邂逅輪廻



 学園祭初日、午前十時五十五分、二年三組教室。
「それじゃ一本目は、利きスポーツドリンク対決よ」
「ほぅ」
 これのどこにプライドを取り戻す要素があるのかはともかくとして、面白そうな題材を持ってきたな。スポーツドリンクって、メーカーに依って味が結構違うけど、妙に舌に残るから、何度も味見してる内に、訳分かんなくなるんじゃなかろうか。これは、一口目のインスピレーションが勝敗を分けると見た。

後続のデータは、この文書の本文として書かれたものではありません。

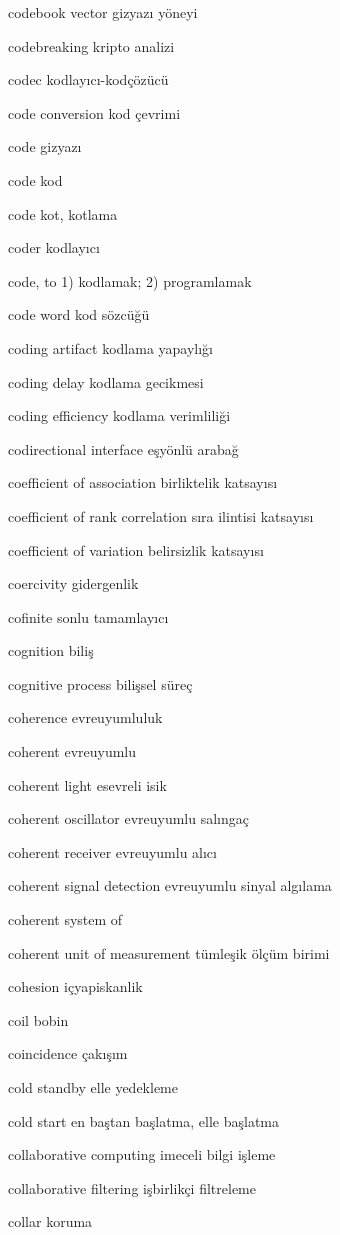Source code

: \documentclass[12pt,fleqn]{article}\usepackage{../../common}
\begin{document}
codebook vector gizyazı yöneyi

codebreaking kripto analizi

codec kodlayıcı-kodçözücü

code conversion kod çevrimi

code gizyazı

code kod

code kot, kotlama

coder kodlayıcı

code, to 1) kodlamak; 2) programlamak

code word kod sözcüğü

coding artifact kodlama yapaylığı

coding delay kodlama gecikmesi

coding efficiency kodlama verimliliği

codirectional interface eşyönlü arabağ

coefficient of association birliktelik katsayısı

coefficient of rank correlation sıra ilintisi katsayısı

coefficient of variation belirsizlik katsayısı

coercivity gidergenlik

cofinite sonlu tamamlayıcı

cognition biliş

cognitive process bilişsel süreç

coherence evreuyumluluk

coherent evreuyumlu

coherent light esevreli isik

coherent oscillator evreuyumlu salıngaç

coherent receiver evreuyumlu alıcı

coherent signal detection evreuyumlu sinyal algılama

coherent system of

coherent unit of measurement tümleşik ölçüm birimi

cohesion içyapiskanlik

coil bobin

coincidence çakışım

cold standby elle yedekleme

cold start en baştan başlatma, elle başlatma

collaborative computing imeceli bilgi işleme

collaborative filtering işbirlikçi filtreleme

collar koruma
\end{document}
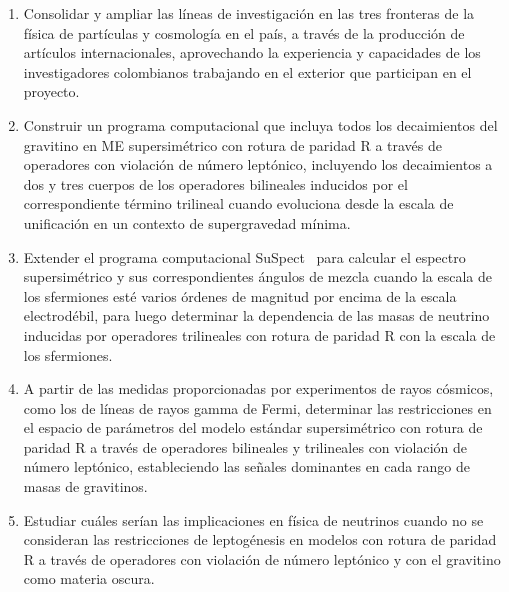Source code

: \begin{enumerate}
\item Consolidar y ampliar las líneas de investigación en las tres
  fronteras de la física de partículas y cosmología en el país, a
  través de la producción de artículos internacionales, aprovechando la
  experiencia y capacidades de los investigadores colombianos
  trabajando en el exterior que participan en el proyecto.

\item \begin{gravitinodm}
  Construir un programa computacional que incluya todos los
  decaimientos del gravitino en ME supersimétrico con
  rotura de paridad R a través de operadores con violación de número
  leptónico, incluyendo los decaimientos a dos y tres cuerpos de los
  operadores bilineales inducidos por el correspondiente término
  trilineal cuando evoluciona desde la escala de unificación en un
  contexto de supergravedad mínima.
\end{gravitinodm}
\label{item:gravitinodm1}

\item 
\begin{gravitinodm}
  Extender el programa computacional
  SuSpect~\cite{Djouadi:2002ze} para calcular el espectro supersimétrico y sus
  correspondientes ángulos de mezcla cuando la escala de los
  sfermiones esté varios órdenes de magnitud por encima de la escala
  electrodébil, para luego determinar la dependencia de las masas
  de neutrino inducidas por operadores trilineales con rotura de
  paridad R con la escala de los sfermiones.
\end{gravitinodm}
\label{item:gravitinodm2}
\item 
\begin{gravitinodm}
  A partir de las medidas proporcionadas por experimentos de rayos cósmicos, como los
  de líneas de rayos gamma de Fermi, determinar las restricciones
  en el espacio de parámetros del modelo estándar supersimétrico con
  rotura de paridad R a través de operadores bilineales y trilineales
  con violación de número leptónico, estableciendo las señales
  dominantes en cada rango de masas de gravitinos.
\end{gravitinodm}

\item
\begin{gravitinodm}
  Estudiar cuáles serían las implicaciones en física de neutrinos
  cuando no se consideran las restricciones de leptogénesis en modelos
  con rotura de paridad R a través de operadores con violación de
  número leptónico y con el gravitino como materia oscura.
\end{gravitinodm}


\end{enumerate}
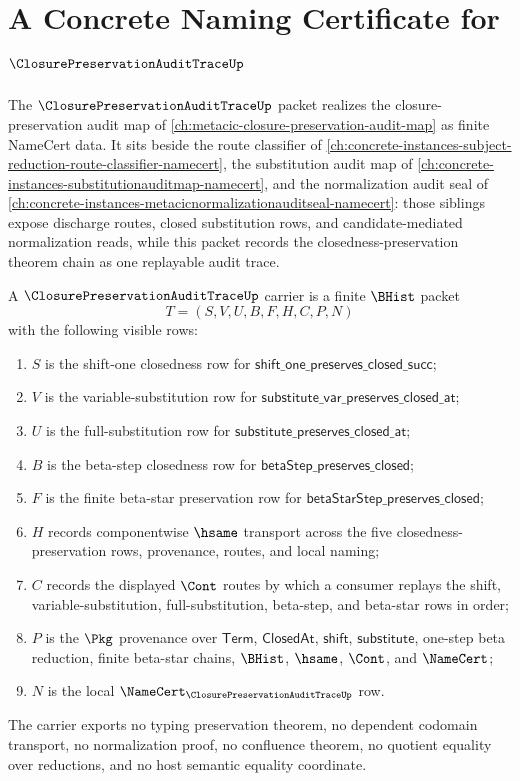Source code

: \chapter{A Concrete Naming Certificate for $\ClosurePreservationAuditTraceUp$}
\label{ch:concrete-instances-closurepreservationaudittrace-namecert}

The $\ClosurePreservationAuditTraceUp$ packet realizes the closure-preservation audit map of \autoref{ch:metacic-closure-preservation-audit-map} as finite NameCert data. It sits beside the route classifier of \autoref{ch:concrete-instances-subject-reduction-route-classifier-namecert}, the substitution audit map of \autoref{ch:concrete-instances-substitutionauditmap-namecert}, and the normalization audit seal of \autoref{ch:concrete-instances-metacicnormalizationauditseal-namecert}: those siblings expose discharge routes, closed substitution rows, and candidate-mediated normalization reads, while this packet records the closedness-preservation theorem chain as one replayable audit trace.

\begin{definition}
\label{def:closure-preservation-audit-trace-carrier}
A $\ClosurePreservationAuditTraceUp$ carrier is a finite $\BHist$ packet
$$
T=(S,V,U,B,F,H,C,P,N)
$$
with the following visible rows:
\begin{enumerate}
\item $S$ is the shift-one closedness row for $\mathsf{shift\_one\_preserves\_closed\_succ}$;
\item $V$ is the variable-substitution row for $\mathsf{substitute\_var\_preserves\_closed\_at}$;
\item $U$ is the full-substitution row for $\mathsf{substitute\_preserves\_closed\_at}$;
\item $B$ is the beta-step closedness row for $\mathsf{betaStep\_preserves\_closed}$;
\item $F$ is the finite beta-star preservation row for $\mathsf{betaStarStep\_preserves\_closed}$;
\item $H$ records componentwise $\hsame$ transport across the five closedness-preservation rows, provenance, routes, and local naming;
\item $C$ records the displayed $\Cont$ routes by which a consumer replays the shift, variable-substitution, full-substitution, beta-step, and beta-star rows in order;
\item $P$ is the $\Pkg$ provenance over $\mathsf{Term}$, $\mathsf{ClosedAt}$, $\mathsf{shift}$, $\mathsf{substitute}$, one-step beta reduction, finite beta-star chains, $\BHist$, $\hsame$, $\Cont$, and $\NameCert$;
\item $N$ is the local $\NameCert_{\ClosurePreservationAuditTraceUp}$ row.
\end{enumerate}
The carrier exports no typing preservation theorem, no dependent codomain transport, no normalization proof, no confluence theorem, no quotient equality over reductions, and no host semantic equality coordinate.
\end{definition}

「飲み慣れてる運動部員の方が多少は有利かも知れんが、これくらいなら勝ち目があるんじゃないか?」
「いやいや、私、スポーツドリンクって苦手で、数えるくらいしか口にしたことないんだけど」
「え」
 そうだっけ?
「ふっふっふ、敵を知り己を知れば百戦危うからず、その情報は、既に掴んであるのよ」
「セコッ」
「兵法って言って!」
 この場合、闇討ちと不意打ちを足したようなものだから、山賊戦法と呼んだ方が近いと思う。
「勝負は、用意した五種類のスポーツドリンクをシャッフルして、試飲用のカップに注いで飲み比べて行うわ。アシスタントとして、七原公康、アンタが番号の管理をしてちょうだい。あたしも、うちの後輩にやらせるから」
「どうも〜」
「君も大変だな」
「これでも体育会系ですから、これくらい何てことないです〜」
 もしやこの丸山さん、権力を振るいたくてキャプテンになりたがってるタイプではなかろうか。となると、ここで潰しておいた方が、ソフトボール部の為になるのではないかと思えてきたぞ。

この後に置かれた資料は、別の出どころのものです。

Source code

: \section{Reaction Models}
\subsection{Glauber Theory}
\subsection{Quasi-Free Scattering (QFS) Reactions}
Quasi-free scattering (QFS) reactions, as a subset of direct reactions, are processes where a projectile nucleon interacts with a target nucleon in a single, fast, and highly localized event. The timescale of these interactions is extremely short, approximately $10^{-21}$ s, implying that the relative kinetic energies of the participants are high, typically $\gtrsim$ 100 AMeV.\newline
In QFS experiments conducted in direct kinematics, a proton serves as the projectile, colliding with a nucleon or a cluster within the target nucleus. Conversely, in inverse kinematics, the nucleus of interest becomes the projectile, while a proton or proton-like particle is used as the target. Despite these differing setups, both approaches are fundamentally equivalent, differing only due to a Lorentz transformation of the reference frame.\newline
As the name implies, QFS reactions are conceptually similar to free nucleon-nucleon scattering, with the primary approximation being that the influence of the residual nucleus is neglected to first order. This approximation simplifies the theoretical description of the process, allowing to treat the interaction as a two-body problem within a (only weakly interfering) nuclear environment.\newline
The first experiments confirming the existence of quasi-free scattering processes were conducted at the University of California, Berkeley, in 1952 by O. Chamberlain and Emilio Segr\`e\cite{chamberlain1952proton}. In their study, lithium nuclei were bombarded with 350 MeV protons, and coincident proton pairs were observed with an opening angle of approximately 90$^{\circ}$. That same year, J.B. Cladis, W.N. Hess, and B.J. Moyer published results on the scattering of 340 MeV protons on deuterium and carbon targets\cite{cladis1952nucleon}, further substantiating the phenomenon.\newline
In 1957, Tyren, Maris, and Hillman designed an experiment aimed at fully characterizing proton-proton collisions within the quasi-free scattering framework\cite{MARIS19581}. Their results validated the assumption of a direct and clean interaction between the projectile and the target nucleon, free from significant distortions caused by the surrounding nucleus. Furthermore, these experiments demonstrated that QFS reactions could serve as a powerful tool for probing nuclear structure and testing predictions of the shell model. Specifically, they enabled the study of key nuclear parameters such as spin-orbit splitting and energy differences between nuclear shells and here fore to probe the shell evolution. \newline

「さぁ、スポーツドリンクが苦手なあなたが、どれだけ抗えるのか、じっくり観察させて――」
「んー、一番はアレで、二番はコレで、三番は――」
「全部正解ですね〜」
「……」
 二の句を継げないとは、まさにこのことか。丸山さんは、顔の筋肉まで硬直させて、その場で固まってしまっていた。
「な、何でそんなホイホイ答えられるのよ。あたしの情報に誤りでもあったっていうの」
「いやいや、苦手っていうのは、ゴクゴク飲むのがっていう話で、ちょっとだけ口にして味を見るくらいは何てことないし」
「ハッ!?」
 まあ、薄々勘付いてたけど、この子も大概バカだな。
「じゃあ、次は丸山さんの番だね。公康、よろしく」
「はいはい」
 ふむ、別に俺にとってみればこんな勝負、どうなろうと関係ないんだが、安息の時を妨害されたお返しをしてもバチは当たらないよな。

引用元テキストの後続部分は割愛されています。